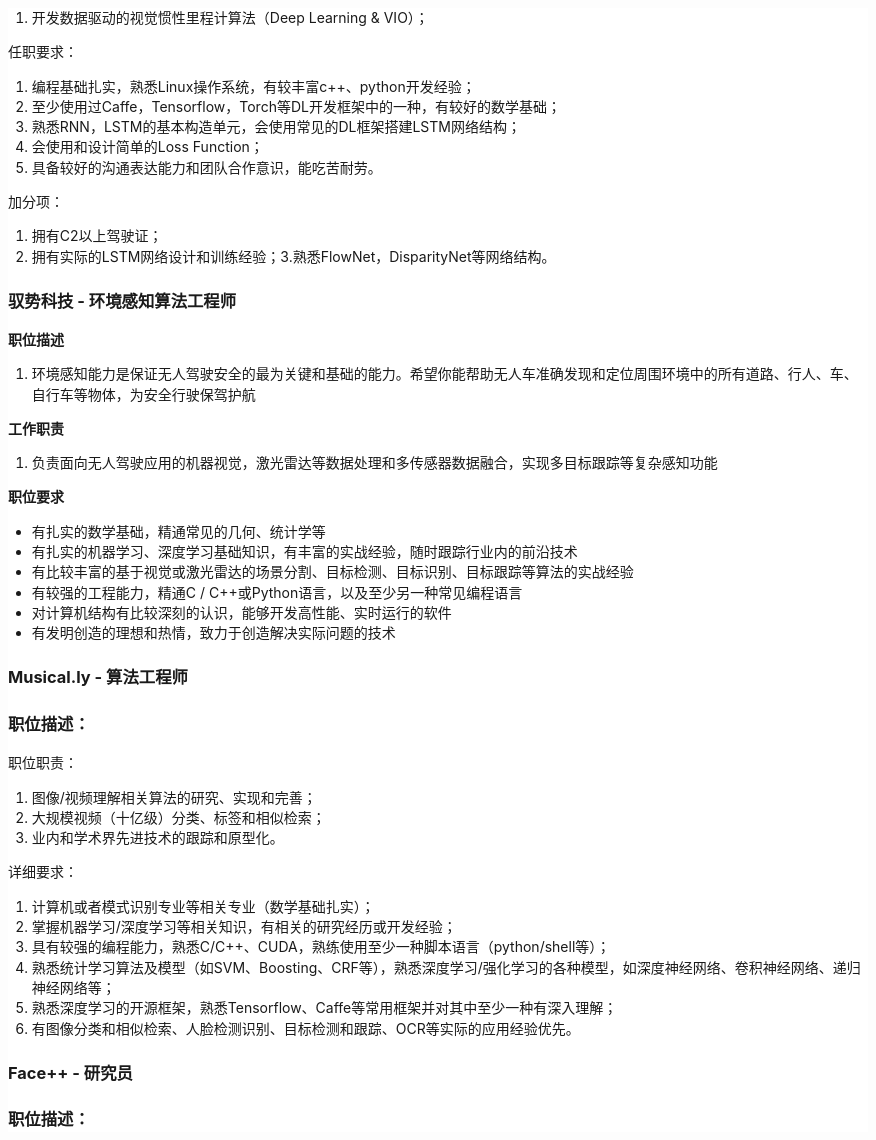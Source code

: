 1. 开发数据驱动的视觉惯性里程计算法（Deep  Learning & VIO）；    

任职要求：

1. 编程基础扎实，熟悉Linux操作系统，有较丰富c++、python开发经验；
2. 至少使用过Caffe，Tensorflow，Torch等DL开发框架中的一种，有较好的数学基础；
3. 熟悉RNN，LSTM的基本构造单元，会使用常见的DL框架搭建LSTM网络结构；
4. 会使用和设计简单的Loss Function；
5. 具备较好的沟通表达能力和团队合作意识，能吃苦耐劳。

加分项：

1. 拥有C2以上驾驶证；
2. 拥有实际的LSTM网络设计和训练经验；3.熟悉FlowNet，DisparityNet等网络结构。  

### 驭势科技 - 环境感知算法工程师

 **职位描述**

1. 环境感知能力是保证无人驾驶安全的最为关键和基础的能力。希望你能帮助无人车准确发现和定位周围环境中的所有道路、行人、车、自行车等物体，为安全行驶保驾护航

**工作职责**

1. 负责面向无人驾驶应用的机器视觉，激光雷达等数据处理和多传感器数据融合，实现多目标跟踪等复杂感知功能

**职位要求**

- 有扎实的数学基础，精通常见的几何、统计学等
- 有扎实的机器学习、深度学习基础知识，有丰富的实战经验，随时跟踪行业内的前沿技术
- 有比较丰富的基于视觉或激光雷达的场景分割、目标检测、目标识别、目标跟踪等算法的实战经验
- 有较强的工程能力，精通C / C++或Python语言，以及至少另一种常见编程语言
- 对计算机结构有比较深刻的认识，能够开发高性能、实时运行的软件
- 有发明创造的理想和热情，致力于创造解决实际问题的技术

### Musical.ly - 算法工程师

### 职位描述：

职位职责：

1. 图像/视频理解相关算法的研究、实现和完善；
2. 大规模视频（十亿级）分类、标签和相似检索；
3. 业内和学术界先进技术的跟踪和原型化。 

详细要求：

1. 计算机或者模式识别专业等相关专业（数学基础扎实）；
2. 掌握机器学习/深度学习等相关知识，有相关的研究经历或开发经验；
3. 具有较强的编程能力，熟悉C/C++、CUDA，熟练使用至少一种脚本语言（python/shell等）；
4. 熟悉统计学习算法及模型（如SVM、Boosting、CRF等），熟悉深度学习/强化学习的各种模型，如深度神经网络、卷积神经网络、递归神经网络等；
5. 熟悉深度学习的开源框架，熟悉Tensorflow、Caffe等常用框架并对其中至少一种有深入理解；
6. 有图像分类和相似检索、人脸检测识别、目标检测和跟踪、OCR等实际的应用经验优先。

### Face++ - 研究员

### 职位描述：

▶ Task requirements:
Your answer must be an exact copy of the records, without the pictures.

▶ Solution for this problem:
Source code

: 1. 开发数据驱动的视觉惯性里程计算法（Deep  Learning & VIO）；    

任职要求：

1. 编程基础扎实，熟悉Linux操作系统，有较丰富c++、python开发经验；
2. 至少使用过Caffe，Tensorflow，Torch等DL开发框架中的一种，有较好的数学基础；
3. 熟悉RNN，LSTM的基本构造单元，会使用常见的DL框架搭建LSTM网络结构；
4. 会使用和设计简单的Loss Function；
5. 具备较好的沟通表达能力和团队合作意识，能吃苦耐劳。

加分项：

1. 拥有C2以上驾驶证；
2. 拥有实际的LSTM网络设计和训练经验；3.熟悉FlowNet，DisparityNet等网络结构。  

### 驭势科技 - 环境感知算法工程师

 **职位描述**

1. 环境感知能力是保证无人驾驶安全的最为关键和基础的能力。希望你能帮助无人车准确发现和定位周围环境中的所有道路、行人、车、自行车等物体，为安全行驶保驾护航

**工作职责**

1. 负责面向无人驾驶应用的机器视觉，激光雷达等数据处理和多传感器数据融合，实现多目标跟踪等复杂感知功能

**职位要求**

- 有扎实的数学基础，精通常见的几何、统计学等
- 有扎实的机器学习、深度学习基础知识，有丰富的实战经验，随时跟踪行业内的前沿技术
- 有比较丰富的基于视觉或激光雷达的场景分割、目标检测、目标识别、目标跟踪等算法的实战经验
- 有较强的工程能力，精通C / C++或Python语言，以及至少另一种常见编程语言
- 对计算机结构有比较深刻的认识，能够开发高性能、实时运行的软件
- 有发明创造的理想和热情，致力于创造解决实际问题的技术

### Musical.ly - 算法工程师

### 职位描述：

职位职责：

1. 图像/视频理解相关算法的研究、实现和完善；
2. 大规模视频（十亿级）分类、标签和相似检索；
3. 业内和学术界先进技术的跟踪和原型化。 

详细要求：

1. 计算机或者模式识别专业等相关专业（数学基础扎实）；
2. 掌握机器学习/深度学习等相关知识，有相关的研究经历或开发经验；
3. 具有较强的编程能力，熟悉C/C++、CUDA，熟练使用至少一种脚本语言（python/shell等）；
4. 熟悉统计学习算法及模型（如SVM、Boosting、CRF等），熟悉深度学习/强化学习的各种模型，如深度神经网络、卷积神经网络、递归神经网络等；
5. 熟悉深度学习的开源框架，熟悉Tensorflow、Caffe等常用框架并对其中至少一种有深入理解；
6. 有图像分类和相似检索、人脸检测识别、目标检测和跟踪、OCR等实际的应用经验优先。

### Face++ - 研究员

### 职位描述：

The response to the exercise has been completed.